If a line of the material contains "function", copy it.
========================================
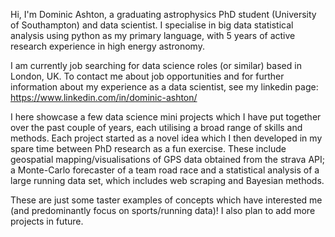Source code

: Hi, I'm Dominic Ashton, a graduating astrophysics PhD student (University of Southampton) and data scientist. I specialise in big data statistical analysis using python as my primary language, with 5 years of active research experience in high energy astronomy. 

I am currently job searching for data science roles (or similar) based in London, UK. To contact me about job opportunities and for further information about my experience as a data scientist, see my linkedin page: https://www.linkedin.com/in/dominic-ashton/ 

I here showcase a few data science mini projects which I have put together over the past couple of years, each utilising a broad range of skills and methods. Each project started as a novel idea which I then developed in my spare time between PhD research as a fun exercise. These include geospatial mapping/visualisations of GPS data obtained from the strava API; a Monte-Carlo forecaster of a team road race and a statistical analysis of a large running data set, which includes web scraping and Bayesian methods. 

These are just some taster examples of concepts which have interested me (and predominantly focus on sports/running data)! I also plan to add more projects in future.
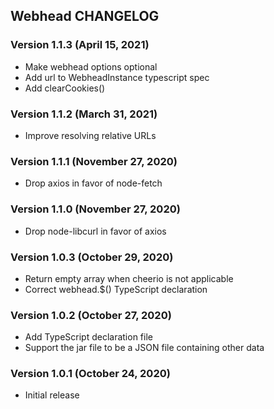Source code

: ## Webhead CHANGELOG

### Version 1.1.3 (April 15, 2021)

* Make webhead options optional
* Add url to WebheadInstance typescript spec
* Add clearCookies()

### Version 1.1.2 (March 31, 2021)

* Improve resolving relative URLs

### Version 1.1.1 (November 27, 2020)

* Drop axios in favor of node-fetch

### Version 1.1.0 (November 27, 2020)

* Drop node-libcurl in favor of axios

### Version 1.0.3 (October 29, 2020)

* Return empty array when cheerio is not applicable
* Correct webhead.$() TypeScript declaration

### Version 1.0.2 (October 27, 2020)

* Add TypeScript declaration file
* Support the jar file to be a JSON file containing other data

### Version 1.0.1 (October 24, 2020)

* Initial release
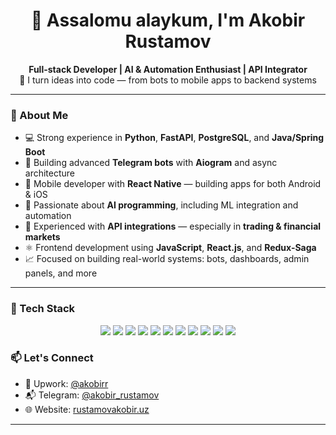<h1 align="center">👋 Assalomu alaykum, I'm Akobir Rustamov</h1>

<p align="center">
  <strong>Full-stack Developer | AI & Automation Enthusiast | API Integrator</strong><br/>
  🧠 I turn ideas into code — from bots to mobile apps to backend systems
</p>

---

### 🚀 About Me

- 💻 Strong experience in **Python**, **FastAPI**, **PostgreSQL**, and **Java/Spring Boot**
- 🤖 Building advanced **Telegram bots** with **Aiogram** and async architecture
- 📱 Mobile developer with **React Native** — building apps for both Android & iOS
- 🧠 Passionate about **AI programming**, including ML integration and automation
- 🔌 Experienced with **API integrations** — especially in **trading & financial markets**
- ⚛️ Frontend development using **JavaScript**, **React.js**, and **Redux-Saga**
- 📈 Focused on building real-world systems: bots, dashboards, admin panels, and more
_____

### 🧰 Tech Stack

<div align="center">
  <img src="https://img.shields.io/badge/Python-3776AB?style=for-the-badge&logo=python&logoColor=white"/>
  <img src="https://img.shields.io/badge/FastAPI-005571?style=for-the-badge&logo=fastapi"/>
  <img src="https://img.shields.io/badge/PostgreSQL-316192?style=for-the-badge&logo=postgresql&logoColor=white"/>
  <img src="https://img.shields.io/badge/Java-ED8B00?style=for-the-badge&logo=java&logoColor=white"/>
  <img src="https://img.shields.io/badge/Spring_Boot-6DB33F?style=for-the-badge&logo=springboot&logoColor=white"/>
  <img src="https://img.shields.io/badge/React_Native-20232A?style=for-the-badge&logo=react&logoColor=61DAFB"/>
  <img src="https://img.shields.io/badge/React.js-20232A?style=for-the-badge&logo=react&logoColor=61DAFB"/>
  <img src="https://img.shields.io/badge/JavaScript-F7DF1E?style=for-the-badge&logo=javascript&logoColor=black"/>
  <img src="https://img.shields.io/badge/Aiogram-blue?style=for-the-badge"/>
  <img src="https://img.shields.io/badge/AI-Programming-orange?style=for-the-badge"/>
  <img src="https://img.shields.io/badge/Trading_APIs-009688?style=for-the-badge"/>
</div>






### 📫 Let's Connect

- 💼 Upwork: [@akobirr](https://www.upwork.com/freelancers/akobirr)
- 📬 Telegram: [@akobir_rustamov](https://t.me/kobir_rustamov)
- 🌐 Website: [rustamovakobir.uz](https://rustamovakobir.netlify.app)

---

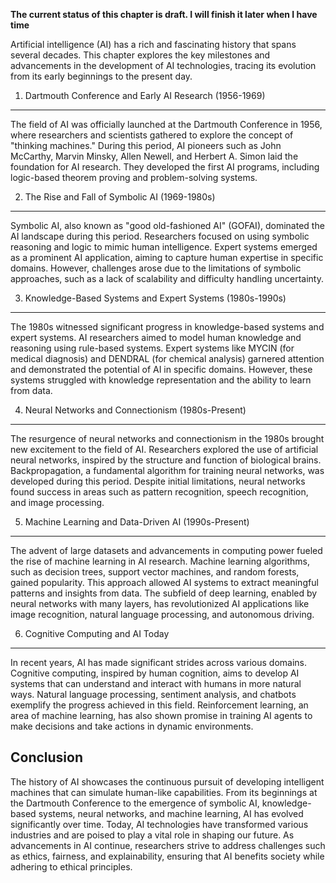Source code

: **The current status of this chapter is draft. I will finish it later when I have time**

Artificial intelligence (AI) has a rich and fascinating history that spans several decades. This chapter explores the key milestones and advancements in the development of AI technologies, tracing its evolution from its early beginnings to the present day.

1. Dartmouth Conference and Early AI Research (1956-1969)
---------------------------------------------------------

The field of AI was officially launched at the Dartmouth Conference in 1956, where researchers and scientists gathered to explore the concept of "thinking machines." During this period, AI pioneers such as John McCarthy, Marvin Minsky, Allen Newell, and Herbert A. Simon laid the foundation for AI research. They developed the first AI programs, including logic-based theorem proving and problem-solving systems.

2. The Rise and Fall of Symbolic AI (1969-1980s)
------------------------------------------------

Symbolic AI, also known as "good old-fashioned AI" (GOFAI), dominated the AI landscape during this period. Researchers focused on using symbolic reasoning and logic to mimic human intelligence. Expert systems emerged as a prominent AI application, aiming to capture human expertise in specific domains. However, challenges arose due to the limitations of symbolic approaches, such as a lack of scalability and difficulty handling uncertainty.

3. Knowledge-Based Systems and Expert Systems (1980s-1990s)
-----------------------------------------------------------

The 1980s witnessed significant progress in knowledge-based systems and expert systems. AI researchers aimed to model human knowledge and reasoning using rule-based systems. Expert systems like MYCIN (for medical diagnosis) and DENDRAL (for chemical analysis) garnered attention and demonstrated the potential of AI in specific domains. However, these systems struggled with knowledge representation and the ability to learn from data.

4. Neural Networks and Connectionism (1980s-Present)
----------------------------------------------------

The resurgence of neural networks and connectionism in the 1980s brought new excitement to the field of AI. Researchers explored the use of artificial neural networks, inspired by the structure and function of biological brains. Backpropagation, a fundamental algorithm for training neural networks, was developed during this period. Despite initial limitations, neural networks found success in areas such as pattern recognition, speech recognition, and image processing.

5. Machine Learning and Data-Driven AI (1990s-Present)
------------------------------------------------------

The advent of large datasets and advancements in computing power fueled the rise of machine learning in AI research. Machine learning algorithms, such as decision trees, support vector machines, and random forests, gained popularity. This approach allowed AI systems to extract meaningful patterns and insights from data. The subfield of deep learning, enabled by neural networks with many layers, has revolutionized AI applications like image recognition, natural language processing, and autonomous driving.

6. Cognitive Computing and AI Today
-----------------------------------

In recent years, AI has made significant strides across various domains. Cognitive computing, inspired by human cognition, aims to develop AI systems that can understand and interact with humans in more natural ways. Natural language processing, sentiment analysis, and chatbots exemplify the progress achieved in this field. Reinforcement learning, an area of machine learning, has also shown promise in training AI agents to make decisions and take actions in dynamic environments.

Conclusion
----------

The history of AI showcases the continuous pursuit of developing intelligent machines that can simulate human-like capabilities. From its beginnings at the Dartmouth Conference to the emergence of symbolic AI, knowledge-based systems, neural networks, and machine learning, AI has evolved significantly over time. Today, AI technologies have transformed various industries and are poised to play a vital role in shaping our future. As advancements in AI continue, researchers strive to address challenges such as ethics, fairness, and explainability, ensuring that AI benefits society while adhering to ethical principles.
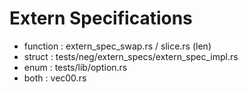 # Extern Specifications

- function : extern_spec_swap.rs / slice.rs (len)
- struct : tests/neg/extern_specs/extern_spec_impl.rs
- enum : tests/lib/option.rs
- both : vec00.rs
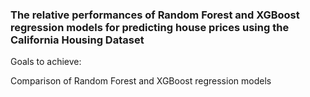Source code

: ### The relative performances of Random Forest and XGBoost regression models for predicting house prices using the California Housing Dataset

Goals to achieve:

Comparison of Random Forest and XGBoost regression models
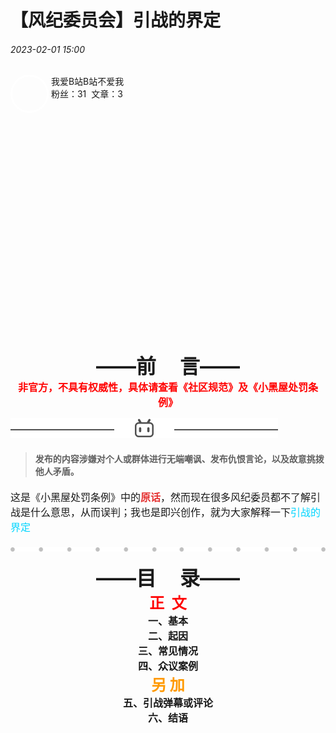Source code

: <head>
    <style>
        .round_icon{
            width: 55px;
            height: 55px;
            border: 3px solid white;
            border-radius: 50%;
            overflow: hidden;
        }
        .p1{
            position: absolute;
            top: 15%;
            left: 20%;
        }
        
    img{
        width: 100%;
    }
</style>
</head>


# 【风纪委员会】引战的界定
###### 2023-02-01 15:00
<div class="round_icon" style="float: left">
  <img src="https://qg46.github.io/bilibili/article/mgid1/80715188684ffe0a179f0d54b6a11c9508a8a77d.jpg" alt="">
</div>
<div>
  <p> &nbsp;我爱B站B站不爱我<br> &nbsp;粉丝：31&nbsp;&nbsp;文章：3</p>
    </div>


<br>
<div>
<div style="width:550px;height:370px;border-radius:4px;">
    <div style="background-image: url(&quot;https://qg46.github.io/bilibili/article/mgid1/151c4482280b34e914c51fccfe5b857cff8d61c6.jpg%401320w_740h.webp&quot;); border-radius: 4px;height:1em;"></div>
</div>
    </div>


<div align="center">
<strong><font size="6">——前     言——</font></strong><br>
    <strong><font size="3" color="red">非官方，不具有权威性，具体请查看《社区规范》及《小黑屋处罚条例》</font></strong><br>
    </div>
  
![](https://raw.githubusercontent.com/qg46/bilibili/main/_res/4adb9255ada5b97061e610b682b8636764fe50ed.png)
> #### 发布的内容涉嫌对个人或群体进行无端嘲讽、发布仇恨言论，以及故意挑拨他人矛盾。
 
 <span style="font-size:16px;">这是《小黑屋处罚条例》中的</span><strong><span style="color:#E53333;font-size:16px;">原话</span></strong><span style="font-size:16px;">，然而现在很多风纪委员都不了解引战是什么意思，从而误判；我也是即兴创作，就为大家解释一下<span style="color:#00D5FF;">引战的界定</span></span><br>
  
 ![](https://raw.githubusercontent.com/qg46/bilibili/main/_res/71bf2cd56882a2e97f8b3477c9256f8b09f361d3.png)
 
<div align="center">
<strong><font size="6">——目     录——</font></strong><br>
    <strong><font size="5" color="red">正  文</font></strong><br>
    <strong><font size="3">一、基本</font></strong><br>
    <strong><font size="3">二、起因</font></strong><br>
    <strong><font size="3">三、常见情况</font></strong><br>
    <strong><font size="3">四、众议案例</font></strong><br>
    <strong><font size="5" color="#FF9900">另  加</font></strong><br>
    <strong><font size="3">五、引战弹幕或评论</font></strong><br>
    <strong><font size="3">六、结语</font></strong><br>
    </div>
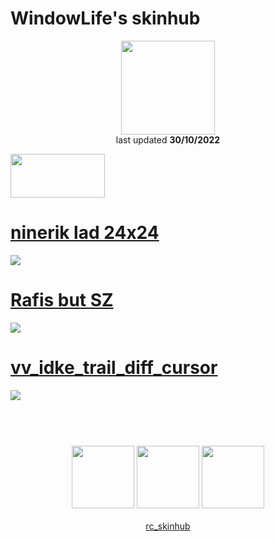 # WindowLife's skinhub
<p align="center">
<a href="https://osu.ppy.sh/users/4108547">
  <img src="https://a.ppy.sh/4108547"  
       width="150"
       height="150"></a>
<br>
last updated <b>30/10/2022</b>
</p>

<a href="https://i.imgur.com/o0kMf8Y.png">
<img src="https://i.imgur.com/o0kMf8Y.png"
       width="151" 
       height="70"/></a>

# [ninerik lad 24x24](https://github.com/ryancranie/skinhub/raw/tyfh/player/windowlife/ninerik%20lad%2024x24.osk)
[![](https://i.imgur.com/mYcqwVq.png)](https://github.com/ryancranie/skinhub/raw/tyfh/player/windowlife/ninerik%20lad%2024x24.osk)

# [Rafis but SZ](https://github.com/ryancranie/skinhub/raw/tyfh/player/windowlife/Rafis%20but%20SZ.osk)
[![](https://i.imgur.com/yCR4SK9.png)](https://github.com/ryancranie/skinhub/raw/tyfh/player/windowlife/Rafis%20but%20SZ.osk)

# [vv_idke_trail_diff_cursor](https://github.com/ryancranie/skinhub/raw/tyfh/player/windowlife/vv_idke_trail_diff_cursor.osk)
[![](https://i.imgur.com/DN5ZNTn.jpg)](https://github.com/ryancranie/skinhub/raw/tyfh/player/windowlife/vv_idke_trail_diff_cursor.osk)

#
<p align="center">
  <br></br>
  <a href="https://www.twitch.tv/windowlife">
  <img src="https://i.imgur.com/HM030lk.png" 
       width="100" 
       height="100"></a>
  <a href="https://www.youtube.com/channel/UCr9Yg0ALj6xHFwX5dZAmgbQ">
  <img src="https://i.imgur.com/YWbDUUy.png"  
       width="100" 
       height="100"></a>
  <a href="https://twitter.com/windowlifeosu">
  <img src="https://i.imgur.com/PUQ5uWf.png" 
       width="100" 
       height="100"></a>
  <br></br>
  <a href="https://github.com/ryancranie/skinhub">rc_skinhub</a>
 </p>



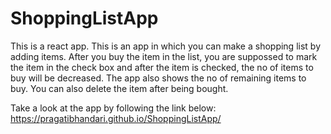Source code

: # ShoppingListApp

This is a react app.
This is an app in which you can make a shopping list by adding items. After you buy the item in the list,
you are suppossed to mark the item in the check box and after the item is checked, the no of items to buy will be decreased. 
The app also shows the no of remaining items to buy. You can also delete the item after being bought.

Take a look at the app by following the link below:
https://pragatibhandari.github.io/ShoppingListApp/
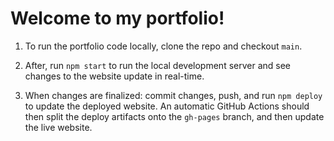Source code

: # Welcome to my portfolio!

1) To run the portfolio code locally, clone the repo and checkout `main`.

2) After, run `npm start` to run the local development server and see changes to the website update in real-time.

3) When changes are finalized: commit changes, push, and run `npm deploy` to update the deployed website. An automatic GitHub Actions should then split the deploy artifacts onto the `gh-pages` branch, and then update the live website.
========================================
_Completed exercise_:
The resurgence of neural networks and connectionism in the 1980s brought new excitement to the field of AI. Researchers explored the use of artificial neural networks, inspired by the structure and function of biological brains. Backpropagation, a fundamental algorithm for training neural networks, was developed during this period. Despite initial limitations, neural networks found success in areas such as pattern recognition, speech recognition, and image processing.
- function : extern_spec_swap.rs / slice.rs (len)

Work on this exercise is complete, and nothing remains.